* **Task objective**
Go through the entries below and count the lines where "设置以键值对形式给出的属性值" occurs. Give nothing but that number.

* **Records shown**
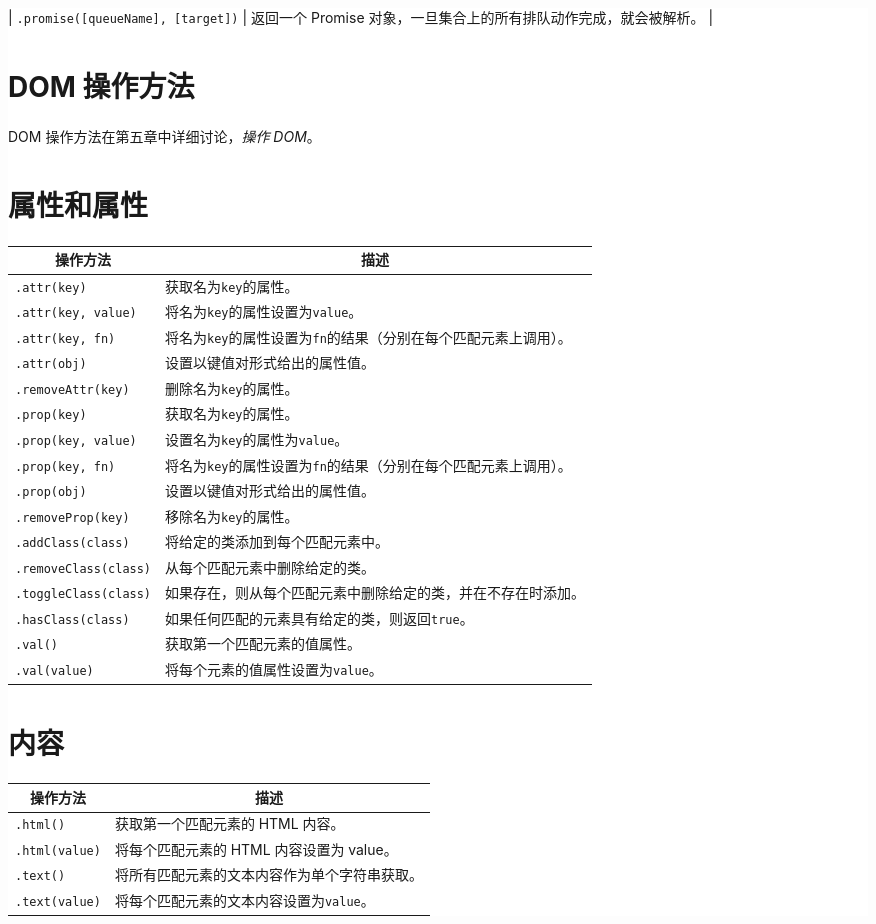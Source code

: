 | `.promise([queueName], [target])` | 返回一个 Promise 对象，一旦集合上的所有排队动作完成，就会被解析。 |

# DOM 操作方法

DOM 操作方法在第五章中详细讨论，*操作 DOM*。

# 属性和属性

| **操作方法** | **描述** |
| --- | --- |
| `.attr(key)` | 获取名为`key`的属性。 |
| `.attr(key, value)` | 将名为`key`的属性设置为`value`。 |
| `.attr(key, fn)` | 将名为`key`的属性设置为`fn`的结果（分别在每个匹配元素上调用）。 |
| `.attr(obj)` | 设置以键值对形式给出的属性值。 |
| `.removeAttr(key)` | 删除名为`key`的属性。 |
| `.prop(key)` | 获取名为`key`的属性。 |
| `.prop(key, value)` | 设置名为`key`的属性为`value`。 |
| `.prop(key, fn)` | 将名为`key`的属性设置为`fn`的结果（分别在每个匹配元素上调用）。 |
| `.prop(obj)` | 设置以键值对形式给出的属性值。 |
| `.removeProp(key)` | 移除名为`key`的属性。 |
| `.addClass(class)` | 将给定的类添加到每个匹配元素中。 |
| `.removeClass(class)` | 从每个匹配元素中删除给定的类。 |
| `.toggleClass(class)` | 如果存在，则从每个匹配元素中删除给定的类，并在不存在时添加。 |
| `.hasClass(class)` | 如果任何匹配的元素具有给定的类，则返回`true`。 |
| `.val()` | 获取第一个匹配元素的值属性。 |
| `.val(value)` | 将每个元素的值属性设置为`value`。 |

# 内容

| **操作方法** | **描述** |
| --- | --- |
| `.html()` | 获取第一个匹配元素的 HTML 内容。 |
| `.html(value)` | 将每个匹配元素的 HTML 内容设置为 value。 |
| `.text()` | 将所有匹配元素的文本内容作为单个字符串获取。 |
| `.text(value)` | 将每个匹配元素的文本内容设置为`value`。 |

* **Result**
2